Les dinosaures ces nouveaux trophées

Par Martine Robert · L'ŒIL

Le 27 janvier 2021 - 834 mots

Par caprices de stars ou d’industriels, ces animaux préhistoriques voient leur cote progresser à pas de géant sur le marché de l’art. Au point que les conservateurs de musée n’ont plus les moyens d’enchérir.

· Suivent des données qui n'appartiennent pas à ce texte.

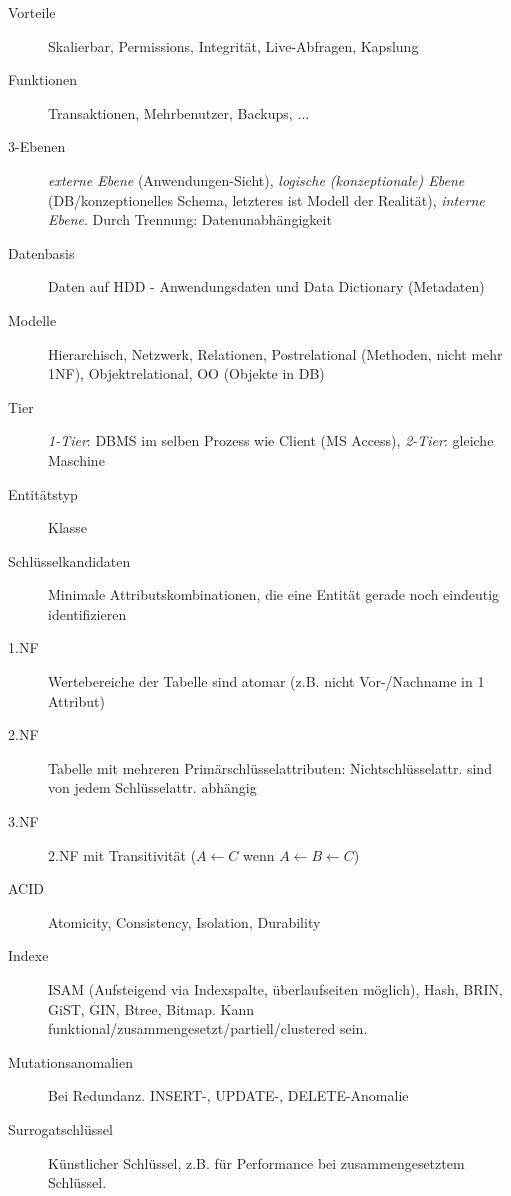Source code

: \documentclass[10pt,landscape,a4paper]{article}
\begin{document}
\begin{multicols*}{3}
\begin{description}
\item[Vorteile]{Skalierbar, Permissions, Integrität, Live-Abfragen, Kapslung}
\item[Funktionen]{Transaktionen, Mehrbenutzer, Backups, $\ldots$}
\item[3-Ebenen]{\emph{externe Ebene} (Anwendungen-Sicht), \emph{logische (konzeptionale) Ebene}
    (DB/konzeptionelles Schema, letzteres ist Modell der Realität), \emph{interne
    Ebene}. Durch Trennung: Datenunabhängigkeit}
\item[Datenbasis]{Daten auf HDD - Anwendungsdaten und Data Dictionary (Metadaten)}
\item[Modelle]{Hierarchisch, Netzwerk, Relationen, Postrelational (Methoden,
    nicht mehr 1NF), Objektrelational, OO (Objekte in DB)}
\item[Tier]{\emph{1-Tier}: DBMS im selben Prozess wie Client (MS Access), \emph{2-Tier}:
    gleiche Maschine}
\item[Entitätstyp]{Klasse}
\item[Schlüsselkandidaten]{Minimale Attributskombinationen, die eine Entität
    gerade noch eindeutig identifizieren}
\item[1.NF]{Wertebereiche der Tabelle sind atomar (z.B. nicht Vor-/Nachname in 1 Attribut)}
\item[2.NF]{Tabelle mit mehreren Primärschlüsselattributen: Nichtschlüsselattr. sind
    von jedem Schlüsselattr. abhängig}
\item[3.NF]{2.NF mit Transitivität ($A \leftarrow C$ wenn $A \leftarrow B \leftarrow C$)}
\item[ACID]{Atomicity, Consistency, Isolation, Durability}
\item[Indexe]{ISAM (Aufsteigend via Indexspalte, überlaufseiten möglich), Hash, BRIN, GiST, GIN, Btree, Bitmap. Kann funktional/zusammengesetzt/partiell/clustered sein.}
\item[Mutationsanomalien]{Bei Redundanz. INSERT-, UPDATE-, DELETE-Anomalie}
\item[Surrogatschlüssel]{Künstlicher Schlüssel, z.B. für Performance bei
    zusammengesetztem Schlüssel}.
\end{description}


\end{multicols*}
\end{document}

Le commissaire-priseur Alexandre Giquello prépare déjà sa prochaine vente de dinosaure, prévue pour l’automne prochain à Drouot : « Un spécimen très complet de tricératops », assure-t-il. Le 13 octobre 2020, la maison Binoche et Giquello avait déjà vendu l’un des plus grands squelettes d’allosaure connu pour 3 millions d’euros. Estimé entre 1 et 1,2 million, le spécimen a suscité la convoitise des collectionneurs du monde entier. Les enchérisseurs se sont affrontés durant vingt minutes pour savoir qui ferait main basse sur le carnivore de 10 mètres de long, qui prospérait principalement en Amérique du Nord pendant le Jurassique supérieur, il y a 150 millions d’années. C’est pourquoi Alexandre Giquello l’a surnommé « le grand-père du T-Rex » âgé, lui, de « seulement » 75 millions d’années. Ce dinosaure au crâne massif, à la poitrine en tonneau, à la lourde queue servant de contrepoids, aux dents en forme de couteaux, aux griffes antérieures tels des poignards et postérieures comme des crochets à viande, pouvait courir de 30 à 55 km/h, pour chasser ses proies. En meute, il pouvait s’attaquer au diplodocus, cet herbivore dont la maison Binoche et Giquello avait vendu un squelette en avril 2018 pour 1,4 million.

Présenté à l’hôtel Drouot dans le cadre d’une vente d’histoire naturelle, parmi des météorites, fossiles, défenses de mammouths et œufs de dinosaures, l’allosaure a fasciné les visiteurs, une semaine seulement après le retentissant record enregistré par la maison Christie’s à New York avec Stan : l’un des T. Rex les plus complets au monde avait été adjugé la bagatelle de 27,5 millions de dollars, soit 31,8 millions avec les frais, pulvérisant l’estimation de 6 à 8 millions !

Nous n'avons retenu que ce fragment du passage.